4.4. Positivismo jurídico e concepção cientificista

O positivismo jurídico, em especial o de KELSEN, pretende dar as bases de um conhecimento científico do Direito, de uma Ciência do Direito, elevando a Jurisprudência ao status de ciência do espírito, ao status científico, mediante um método específico, distinto da ciência natural e da política:

Há mais de duas décadas que empreendi desenvolver uma teoria jurídica pura, isto é, purificada de todos os elementos de ciência natural, uma teoria jurídica consciente de sua especificidade porque consciente da legalidade específica do seu objeto. Logo desde o começo foi meu intento elevar a Jurisprudência, que – aberta ou veladamente – se esgotava quase por completo em raciocínios de política jurídica, à altura de uma genuína ciência, de uma ciência do espírito. Importava explicar, não as suas tendências endereçadas à formação do Direito, mas as suas tendências exclusivamente dirigidas ao conhecimento do Direito, e aproximar tanto quanto possível os seus resultados do ideal de toda ciência: objetividade e exatidão. (KELSEN, 1999, p. XI)
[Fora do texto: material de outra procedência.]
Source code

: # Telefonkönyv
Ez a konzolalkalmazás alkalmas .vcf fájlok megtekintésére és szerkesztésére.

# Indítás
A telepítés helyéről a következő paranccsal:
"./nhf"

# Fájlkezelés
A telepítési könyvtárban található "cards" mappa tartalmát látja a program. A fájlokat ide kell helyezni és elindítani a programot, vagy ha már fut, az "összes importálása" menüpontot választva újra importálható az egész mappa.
Para tanto, KELSEN delimita, primeiramente, o objeto da Ciência do Direito, fixando-o no exame do direito positivo, nas normas jurídicas, e excluindo, como já assinalado, as questões que digam respeito à justiça da norma – cujo estudo deve ser deslocado para a Filosofia do Direito – e das condições sociais da produção das normas – cujo estudo deve ser deslocado para a Sociologia do Direito:

Quando a si própria se designa como “pura” teoria do Direito, isto significa que ela se propõe garantir um conhecimento apenas dirigido ao Direito e excluir deste conhecimento tudo quanto não pertença ao seu objeto, tudo quanto não se possa, rigorosamente, determinar como Direito. Quer isto dizer que ela pretende libertar a ciência jurídica de todos os elementos que lhe são estranhos. Esse é o seu princípio metodológico fundamental. Isto parece-nos algo de per si evidente. Porém, um relance de olhos sobre a ciência jurídica tradicional, tal como se desenvolveu no decurso dos sécs. XIX e XX, mostra claramente quão longe ela está de satisfazer à exigência da pureza. De um modo inteiramente acrítico, a jurisprudência tem-se confundido com a psicologia e a sociologia, com a ética e a teoria política. (KELSEN, 1999, p. 1)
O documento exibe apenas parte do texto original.